EXERCISE:
Within the data that follows, tally every line containing "encountered". Provide only the tally.

SUPPLIED INFORMATION: Begin

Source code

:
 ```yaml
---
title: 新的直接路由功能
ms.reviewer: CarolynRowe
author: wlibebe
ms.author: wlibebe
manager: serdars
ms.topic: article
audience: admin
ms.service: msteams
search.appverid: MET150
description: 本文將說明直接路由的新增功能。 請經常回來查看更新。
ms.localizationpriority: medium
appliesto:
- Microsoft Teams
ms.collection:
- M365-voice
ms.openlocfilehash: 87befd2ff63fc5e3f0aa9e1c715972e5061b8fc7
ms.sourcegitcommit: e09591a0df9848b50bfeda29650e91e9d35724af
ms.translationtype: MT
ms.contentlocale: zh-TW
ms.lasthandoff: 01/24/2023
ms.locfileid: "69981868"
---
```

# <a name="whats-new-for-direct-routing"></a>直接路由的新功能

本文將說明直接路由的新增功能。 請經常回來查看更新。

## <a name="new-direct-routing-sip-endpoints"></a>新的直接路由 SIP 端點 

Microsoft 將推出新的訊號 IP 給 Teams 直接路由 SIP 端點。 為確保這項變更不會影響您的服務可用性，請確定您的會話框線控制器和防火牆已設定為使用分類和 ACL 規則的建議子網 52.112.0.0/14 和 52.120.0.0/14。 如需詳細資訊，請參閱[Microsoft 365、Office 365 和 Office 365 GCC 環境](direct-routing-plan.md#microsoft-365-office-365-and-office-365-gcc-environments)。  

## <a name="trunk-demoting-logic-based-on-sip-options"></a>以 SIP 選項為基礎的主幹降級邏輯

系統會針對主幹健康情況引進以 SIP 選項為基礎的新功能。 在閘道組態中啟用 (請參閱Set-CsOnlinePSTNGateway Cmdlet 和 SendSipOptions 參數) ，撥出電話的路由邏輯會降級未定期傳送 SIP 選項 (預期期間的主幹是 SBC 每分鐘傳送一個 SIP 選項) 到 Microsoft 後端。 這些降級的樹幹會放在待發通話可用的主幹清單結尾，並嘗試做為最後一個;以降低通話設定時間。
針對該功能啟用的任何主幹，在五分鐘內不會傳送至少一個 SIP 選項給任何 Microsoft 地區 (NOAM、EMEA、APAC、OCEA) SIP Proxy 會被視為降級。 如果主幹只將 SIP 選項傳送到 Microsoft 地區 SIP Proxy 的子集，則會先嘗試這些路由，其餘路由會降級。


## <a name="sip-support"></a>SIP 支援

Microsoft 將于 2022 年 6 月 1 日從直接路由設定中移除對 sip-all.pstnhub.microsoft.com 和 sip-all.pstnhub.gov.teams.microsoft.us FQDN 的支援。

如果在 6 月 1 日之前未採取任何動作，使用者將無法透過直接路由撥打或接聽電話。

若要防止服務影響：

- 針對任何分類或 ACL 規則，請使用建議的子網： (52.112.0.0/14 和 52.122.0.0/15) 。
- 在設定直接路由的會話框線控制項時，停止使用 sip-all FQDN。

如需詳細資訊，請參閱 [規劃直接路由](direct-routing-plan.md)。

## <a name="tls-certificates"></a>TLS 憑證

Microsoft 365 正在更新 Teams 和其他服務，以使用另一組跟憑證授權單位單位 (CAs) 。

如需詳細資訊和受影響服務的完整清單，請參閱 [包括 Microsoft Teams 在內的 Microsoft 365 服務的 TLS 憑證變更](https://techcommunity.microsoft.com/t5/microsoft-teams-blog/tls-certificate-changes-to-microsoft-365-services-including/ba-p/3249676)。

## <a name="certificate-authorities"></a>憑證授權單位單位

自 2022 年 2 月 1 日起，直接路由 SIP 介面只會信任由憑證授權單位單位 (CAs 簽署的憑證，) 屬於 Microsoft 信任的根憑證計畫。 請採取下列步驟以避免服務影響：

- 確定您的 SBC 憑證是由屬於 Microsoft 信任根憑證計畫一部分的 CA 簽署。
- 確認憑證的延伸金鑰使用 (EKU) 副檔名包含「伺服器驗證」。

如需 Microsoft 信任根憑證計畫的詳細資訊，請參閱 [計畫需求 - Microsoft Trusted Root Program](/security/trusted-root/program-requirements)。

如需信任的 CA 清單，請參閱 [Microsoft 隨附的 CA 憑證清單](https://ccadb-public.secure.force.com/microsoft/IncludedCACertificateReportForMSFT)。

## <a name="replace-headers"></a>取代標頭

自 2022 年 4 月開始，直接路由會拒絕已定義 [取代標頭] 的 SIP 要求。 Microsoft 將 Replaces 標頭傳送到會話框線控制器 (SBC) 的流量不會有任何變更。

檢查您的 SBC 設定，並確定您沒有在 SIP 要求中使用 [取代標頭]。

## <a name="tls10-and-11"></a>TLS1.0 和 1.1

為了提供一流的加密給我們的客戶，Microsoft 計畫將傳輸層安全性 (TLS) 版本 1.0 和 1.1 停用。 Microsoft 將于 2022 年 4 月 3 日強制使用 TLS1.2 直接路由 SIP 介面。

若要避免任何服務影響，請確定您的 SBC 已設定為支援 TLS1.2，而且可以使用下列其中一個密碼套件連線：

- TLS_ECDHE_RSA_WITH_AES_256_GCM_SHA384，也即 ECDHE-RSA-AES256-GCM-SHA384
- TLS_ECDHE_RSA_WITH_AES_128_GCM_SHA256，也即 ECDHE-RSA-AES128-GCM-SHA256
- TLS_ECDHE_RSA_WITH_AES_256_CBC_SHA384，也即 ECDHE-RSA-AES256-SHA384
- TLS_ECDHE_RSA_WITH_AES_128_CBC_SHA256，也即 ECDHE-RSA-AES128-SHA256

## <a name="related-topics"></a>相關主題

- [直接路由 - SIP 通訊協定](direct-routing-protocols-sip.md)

SUPPLIED INFORMATION: End
SUPPLIED INFORMATION: Begin

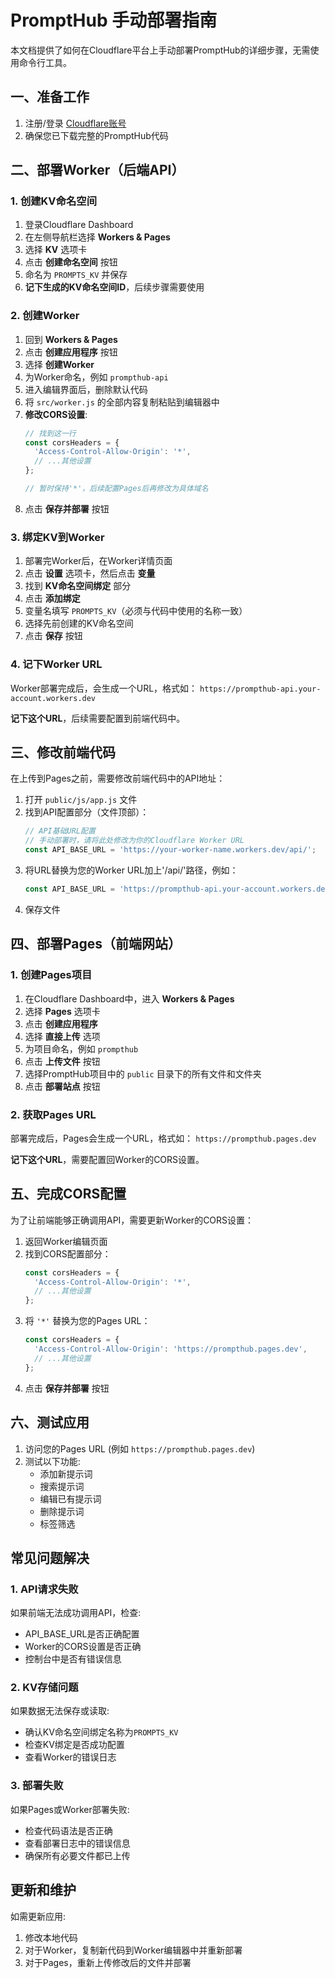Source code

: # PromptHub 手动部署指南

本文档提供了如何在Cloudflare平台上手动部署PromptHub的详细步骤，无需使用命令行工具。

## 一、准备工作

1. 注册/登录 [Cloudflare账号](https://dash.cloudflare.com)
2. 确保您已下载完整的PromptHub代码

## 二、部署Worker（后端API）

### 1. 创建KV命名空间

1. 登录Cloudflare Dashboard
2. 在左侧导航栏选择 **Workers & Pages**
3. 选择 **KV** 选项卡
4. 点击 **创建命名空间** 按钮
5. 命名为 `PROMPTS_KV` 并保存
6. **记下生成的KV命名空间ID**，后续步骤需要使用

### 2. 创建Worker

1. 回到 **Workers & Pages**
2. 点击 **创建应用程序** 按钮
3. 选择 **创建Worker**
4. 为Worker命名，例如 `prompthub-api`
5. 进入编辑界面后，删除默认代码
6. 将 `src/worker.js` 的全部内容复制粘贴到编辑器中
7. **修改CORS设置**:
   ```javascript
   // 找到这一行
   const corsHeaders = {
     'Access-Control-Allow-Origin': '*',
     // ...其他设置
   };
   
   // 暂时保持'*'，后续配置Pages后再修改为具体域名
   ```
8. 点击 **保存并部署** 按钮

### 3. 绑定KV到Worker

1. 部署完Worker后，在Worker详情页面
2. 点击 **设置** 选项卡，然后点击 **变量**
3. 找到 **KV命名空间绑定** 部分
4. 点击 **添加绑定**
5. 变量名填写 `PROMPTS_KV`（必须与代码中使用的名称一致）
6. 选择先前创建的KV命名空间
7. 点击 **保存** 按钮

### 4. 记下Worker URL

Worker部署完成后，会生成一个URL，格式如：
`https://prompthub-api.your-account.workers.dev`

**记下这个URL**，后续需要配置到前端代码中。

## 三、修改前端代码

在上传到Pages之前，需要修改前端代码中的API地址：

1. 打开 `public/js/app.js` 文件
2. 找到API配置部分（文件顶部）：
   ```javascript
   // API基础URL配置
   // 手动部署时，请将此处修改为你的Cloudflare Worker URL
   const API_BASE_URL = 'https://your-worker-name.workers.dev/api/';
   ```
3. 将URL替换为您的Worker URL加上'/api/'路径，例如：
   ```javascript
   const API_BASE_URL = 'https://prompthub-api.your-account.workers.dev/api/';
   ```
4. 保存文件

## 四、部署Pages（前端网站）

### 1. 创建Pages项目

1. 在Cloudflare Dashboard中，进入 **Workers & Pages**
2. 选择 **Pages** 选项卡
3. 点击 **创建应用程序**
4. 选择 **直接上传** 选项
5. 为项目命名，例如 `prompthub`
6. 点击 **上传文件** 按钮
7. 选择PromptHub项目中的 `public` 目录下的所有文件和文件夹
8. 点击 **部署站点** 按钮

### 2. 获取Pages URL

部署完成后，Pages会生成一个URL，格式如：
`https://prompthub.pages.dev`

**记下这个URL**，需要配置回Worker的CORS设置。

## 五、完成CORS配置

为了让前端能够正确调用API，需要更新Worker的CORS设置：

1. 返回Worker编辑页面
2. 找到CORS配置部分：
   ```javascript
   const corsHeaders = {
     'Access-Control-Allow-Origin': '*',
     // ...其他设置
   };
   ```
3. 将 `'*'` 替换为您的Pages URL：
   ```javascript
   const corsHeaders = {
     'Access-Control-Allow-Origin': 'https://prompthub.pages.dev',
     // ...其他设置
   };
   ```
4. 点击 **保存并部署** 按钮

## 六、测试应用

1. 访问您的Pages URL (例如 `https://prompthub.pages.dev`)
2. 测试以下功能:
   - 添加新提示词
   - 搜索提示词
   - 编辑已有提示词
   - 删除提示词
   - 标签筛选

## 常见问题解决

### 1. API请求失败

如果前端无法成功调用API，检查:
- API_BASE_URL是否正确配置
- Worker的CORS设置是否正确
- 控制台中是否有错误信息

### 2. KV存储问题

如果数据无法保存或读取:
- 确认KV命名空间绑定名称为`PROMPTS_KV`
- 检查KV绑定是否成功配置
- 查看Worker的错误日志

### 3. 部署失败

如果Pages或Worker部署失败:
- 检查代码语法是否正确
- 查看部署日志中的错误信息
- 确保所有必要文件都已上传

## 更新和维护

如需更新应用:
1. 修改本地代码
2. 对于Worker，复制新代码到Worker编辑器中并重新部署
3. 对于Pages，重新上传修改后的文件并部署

SUPPLIED INFORMATION: End
SUPPLIED INFORMATION: Begin

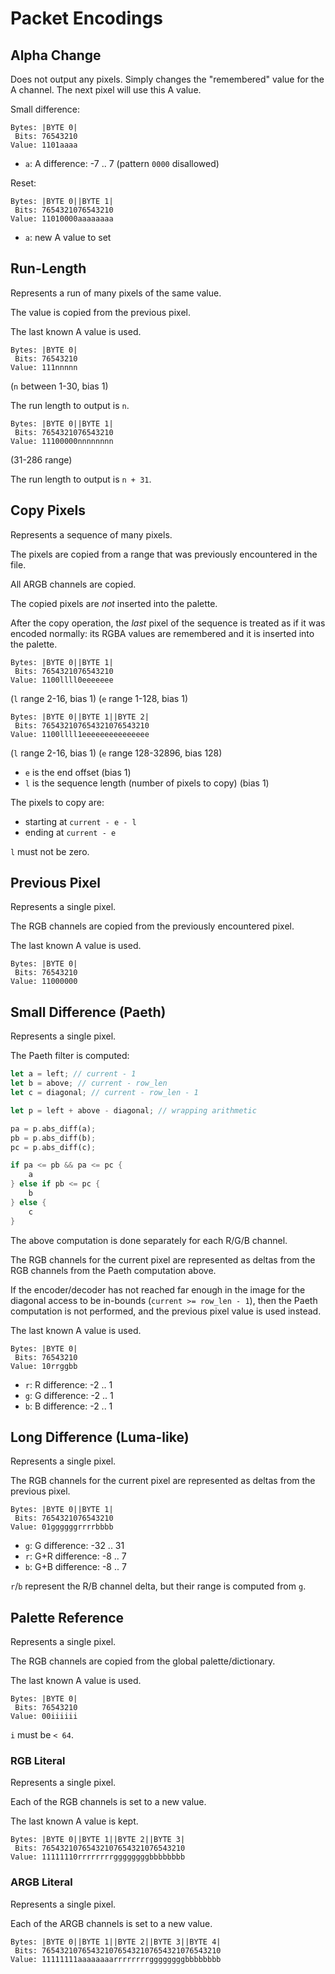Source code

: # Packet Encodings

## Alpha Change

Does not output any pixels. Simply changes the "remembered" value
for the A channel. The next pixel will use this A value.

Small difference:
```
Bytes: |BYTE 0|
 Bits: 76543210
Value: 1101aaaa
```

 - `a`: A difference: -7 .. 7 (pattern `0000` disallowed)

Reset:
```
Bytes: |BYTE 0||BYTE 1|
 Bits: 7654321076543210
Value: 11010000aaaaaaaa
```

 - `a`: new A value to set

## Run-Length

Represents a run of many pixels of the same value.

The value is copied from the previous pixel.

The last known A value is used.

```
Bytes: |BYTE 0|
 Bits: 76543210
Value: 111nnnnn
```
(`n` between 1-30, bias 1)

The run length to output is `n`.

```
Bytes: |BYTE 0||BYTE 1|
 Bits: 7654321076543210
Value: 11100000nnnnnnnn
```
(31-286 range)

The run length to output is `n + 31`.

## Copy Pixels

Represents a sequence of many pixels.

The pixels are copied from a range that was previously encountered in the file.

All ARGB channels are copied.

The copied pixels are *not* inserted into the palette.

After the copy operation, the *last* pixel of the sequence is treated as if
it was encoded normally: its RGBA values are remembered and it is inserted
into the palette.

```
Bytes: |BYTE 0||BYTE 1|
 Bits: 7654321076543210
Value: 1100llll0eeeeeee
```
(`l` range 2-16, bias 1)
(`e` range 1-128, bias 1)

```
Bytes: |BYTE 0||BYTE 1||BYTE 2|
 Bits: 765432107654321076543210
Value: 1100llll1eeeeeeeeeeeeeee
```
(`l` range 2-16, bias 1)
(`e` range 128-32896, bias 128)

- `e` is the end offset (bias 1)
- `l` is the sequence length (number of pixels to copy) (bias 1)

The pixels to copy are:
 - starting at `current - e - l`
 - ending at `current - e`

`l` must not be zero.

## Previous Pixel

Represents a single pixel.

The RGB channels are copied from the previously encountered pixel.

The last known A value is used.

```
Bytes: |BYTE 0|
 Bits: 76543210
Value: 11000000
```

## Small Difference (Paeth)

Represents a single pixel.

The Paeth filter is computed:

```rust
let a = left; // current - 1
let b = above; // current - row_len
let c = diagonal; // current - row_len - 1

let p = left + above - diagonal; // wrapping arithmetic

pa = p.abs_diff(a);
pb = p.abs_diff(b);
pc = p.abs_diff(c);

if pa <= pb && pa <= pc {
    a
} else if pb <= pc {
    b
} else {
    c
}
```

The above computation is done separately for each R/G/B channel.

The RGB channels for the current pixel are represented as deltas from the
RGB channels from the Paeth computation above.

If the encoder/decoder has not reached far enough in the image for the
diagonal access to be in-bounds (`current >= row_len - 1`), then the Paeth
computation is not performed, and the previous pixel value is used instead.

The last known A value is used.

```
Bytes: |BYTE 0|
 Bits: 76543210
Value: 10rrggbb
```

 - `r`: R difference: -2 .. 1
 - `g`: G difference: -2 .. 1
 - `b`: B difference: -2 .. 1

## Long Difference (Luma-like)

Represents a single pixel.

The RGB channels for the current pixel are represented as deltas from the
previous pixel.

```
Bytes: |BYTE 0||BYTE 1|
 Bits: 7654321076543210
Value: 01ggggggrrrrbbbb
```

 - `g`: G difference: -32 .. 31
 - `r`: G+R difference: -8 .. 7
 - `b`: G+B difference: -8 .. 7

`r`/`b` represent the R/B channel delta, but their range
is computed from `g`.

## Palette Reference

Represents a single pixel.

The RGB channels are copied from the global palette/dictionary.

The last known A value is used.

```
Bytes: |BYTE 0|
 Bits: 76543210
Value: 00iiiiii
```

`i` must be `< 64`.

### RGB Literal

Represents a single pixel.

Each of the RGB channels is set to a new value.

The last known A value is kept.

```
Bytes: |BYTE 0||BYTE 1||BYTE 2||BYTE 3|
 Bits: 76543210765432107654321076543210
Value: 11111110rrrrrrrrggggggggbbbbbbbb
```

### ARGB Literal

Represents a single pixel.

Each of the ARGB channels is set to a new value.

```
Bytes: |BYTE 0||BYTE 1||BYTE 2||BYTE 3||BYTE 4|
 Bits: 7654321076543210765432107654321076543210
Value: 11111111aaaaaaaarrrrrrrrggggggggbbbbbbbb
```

SUPPLIED INFORMATION: End

THE ANSWER:
2